The XPS 14 and MacBook Pro side by side on a desk.
Zeke Jones / Digital Trends

Apple has been squeezing impossibly strong performance out of the 14-inch MacBook Pro for years now. All the while, I’ve been wondering if a proper Windows alternative could ever really exist — a laptop that’s as premium and compact as it is powerful.

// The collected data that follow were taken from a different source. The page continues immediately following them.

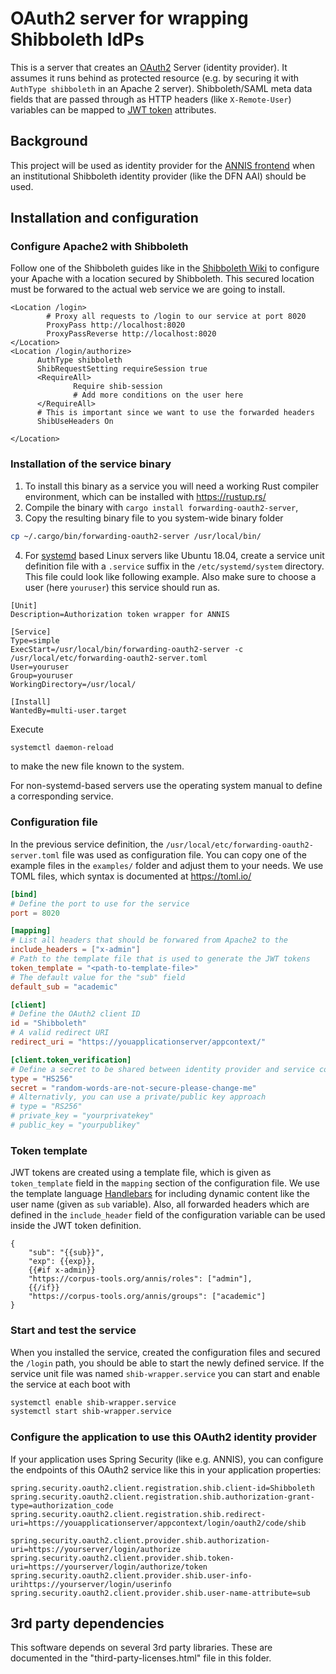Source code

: # OAuth2 server for wrapping Shibboleth IdPs

This is a server that creates an [OAuth2](https://oauth.net/2/) Server (identity provider).
It assumes it runs behind as protected resource (e.g. by securing it with `AuthType shibboleth` in an Apache 2 server). 
Shibboleth/SAML meta data fields that are passed through as HTTP headers (like `X-Remote-User`) variables can be mapped to [JWT token](https://jwt.io/) attributes.



## Background

This project will be used as identity provider for the [ANNIS frontend](https://github.com/korpling/ANNIS) when an institutional Shibboleth identity provider (like the DFN AAI) should be used.

## Installation and configuration

### Configure Apache2 with Shibboleth

Follow one of the Shibboleth guides like in the [Shibboleth Wiki](https://shibboleth.atlassian.net/wiki/spaces/SP3/pages/2065335062/Apache) to configure your Apache with a location secured by Shibboleth.
This secured location must be forwared to the actual web service we are going to install.

```
<Location /login>
        # Proxy all requests to /login to our service at port 8020
        ProxyPass http://localhost:8020
        ProxyPassReverse http://localhost:8020
</Location>
<Location /login/authorize>
      AuthType shibboleth
      ShibRequestSetting requireSession true
      <RequireAll>
              Require shib-session
              # Add more conditions on the user here
      </RequireAll>
      # This is important since we want to use the forwarded headers
      ShibUseHeaders On

</Location>
```

### Installation of the service binary

1. To install this binary as a service you will need a working Rust compiler environment, which can be installed with <https://rustup.rs/>
2. Compile the binary with `cargo install forwarding-oauth2-server`,
3. Copy the resulting binary file to you system-wide binary folder
```bash
cp ~/.cargo/bin/forwarding-oauth2-server /usr/local/bin/
```
4. For [systemd](https://wiki.debian.org/systemd/Services) based Linux servers like Ubuntu 18.04, create a service unit definition file with a `.service` suffix in the `/etc/systemd/system` directory. This file could look like following example. Also make sure to choose a user (here `youruser`) this service should run as.

```
[Unit]
Description=Authorization token wrapper for ANNIS

[Service]
Type=simple
ExecStart=/usr/local/bin/forwarding-oauth2-server -c /usr/local/etc/forwarding-oauth2-server.toml
User=youruser
Group=youruser
WorkingDirectory=/usr/local/

[Install]
WantedBy=multi-user.target
```

Execute
```bash
systemctl daemon-reload
```
to make the new file known to the system.

For non-systemd-based servers use the operating system manual to define a corresponding service.

### Configuration file

In the previous service definition, the `/usr/local/etc/forwarding-oauth2-server.toml` file was used as configuration file.
You can copy one of the example files in the `examples/` folder and adjust them to your needs.
We use TOML files, which syntax is documented at <https://toml.io/>

```toml
[bind]
# Define the port to use for the service
port = 8020

[mapping]
# List all headers that should be forwared from Apache2 to the 
include_headers = ["x-admin"]
# Path to the template file that is used to generate the JWT tokens
token_template = "<path-to-template-file>"
# The default value for the "sub" field
default_sub = "academic"

[client]
# Define the OAuth2 client ID
id = "Shibboleth"
# A valid redirect URI
redirect_uri = "https://youapplicationserver/appcontext/"

[client.token_verification]
# Define a secret to be shared between identity provider and service consuming the JWT token
type = "HS256"
secret = "random-words-are-not-secure-please-change-me"
# Alternativly, you can use a private/public key approach
# type = "RS256"
# private_key = "yourprivatekey"
# public_key = "yourpublikey"
```

### Token template

JWT tokens are created using a template file, which is given as `token_template` field in the `mapping` section of the configuration file. 
We use the template language [Handlebars](https://handlebarsjs.com/) for including dynamic content like the user name (given as `sub` variable).
Also, all forwarded headers which are defined in the `include_header` field of the configuration variable can be used inside the JWT token definition.

```
{
    "sub": "{{sub}}",
    "exp": {{exp}},
    {{#if x-admin}}
    "https://corpus-tools.org/annis/roles": ["admin"],
    {{/if}}
    "https://corpus-tools.org/annis/groups": ["academic"]
}
```

### Start and test the service

When you installed the service, created the configuration files and secured the `/login` path, you should be able to start the newly defined service.
If the service unit file was named `shib-wrapper.service` you can start and enable the service at each boot with 

```bash
systemctl enable shib-wrapper.service
systemctl start shib-wrapper.service
```

### Configure the application to use this OAuth2 identity provider

If your application uses Spring Security (like e.g. ANNIS), you can configure the endpoints of this OAuth2 service like this in your application properties:

```properties
spring.security.oauth2.client.registration.shib.client-id=Shibboleth
spring.security.oauth2.client.registration.shib.authorization-grant-type=authorization_code
spring.security.oauth2.client.registration.shib.redirect-uri=https://youapplicationserver/appcontext/login/oauth2/code/shib

spring.security.oauth2.client.provider.shib.authorization-uri=https://yourserver/login/authorize
spring.security.oauth2.client.provider.shib.token-uri=https://yourserver/login/authorize/token
spring.security.oauth2.client.provider.shib.user-info-urihttps://yourserver/login/userinfo
spring.security.oauth2.client.provider.shib.user-name-attribute=sub

```

## 3rd party dependencies

This software depends on several 3rd party libraries. These are documented in the "third-party-licenses.html" file in this folder.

The Dell XPS 14 certainly seems like as suitable a rival as I’ve come across yet. Having reviewed and tested both machines myself, I have a pretty good idea where their strengths and weaknesses lie — and which is the better option for most potential buyers.

Specs and configurations

  Dell XPS 14 Apple MacBook Pro 14
Dimensions 12.6 inches x 8.5 inches x 0.71 inches 12.31 inches x 8.71 inches x 0.60 inches
Weight 3.8 pounds 3.5 pounds
Processor Intel Core Ultra 7 155H
Intel Core Ultra 7 165H
Apple M3 (8-core)
Apple M3 Pro (11-core, 12-core)
Apple M3 Max (14-core, 16-core)
Graphics Intel Arc
Nvidia GeForce RTX 4050
10-core GPU
14-core GPU
18-core GPU
30-core GPU
40-core GPU
Display 14.5-inch FHD+ (1,920 x 1,200) IPS non-touch, 120Hz
14.5-inch 3.2K (3,200 x 2,000) OLED touch, 120Hz
14.2-inch 16:10 Liquid Retina XDR 3024 x 1964, 120Hz
Storage 512GB SSD
Touch Optional No
Ports 3 x USB-C with Thunderbolt 4
1 x 3.5mm audio jack
MicroSD card reader
2 x USB-C with Thunderbolt 4 (M3)
3 x USB-C with Thunderbolt 4 (M3 Pro/Max)
1 x HDMI 2.0
1 x 3.5mm audio jack
SD card reader
Wireless Wi-Fi 6E and Bluetooth 5.3 Wi-Fi 6E and Bluetooth 5.3
Webcam 1080p with infrared camera for Windows Hello 1080p
Operating system Windows 11 macOS Sonoma
Battery 69.5 watt-hour 72.4 watt-hour
Price $1,699+ $1,599+
Rating 3.5 out of 5 stars 4.5 out of 5 stars

These are both supremely expensive laptops. The MacBook Pro technically has a cheaper starting price of $1,599, though it comes with just an M3 chip (8-core CPU, 10-core GPU), 8GB of RAM, and 512GB of storage. Dell’s $1,699 starting price includes 16GB of RAM. If you want 16GB for your MacBook Pro, that’ll cost you an extra $200.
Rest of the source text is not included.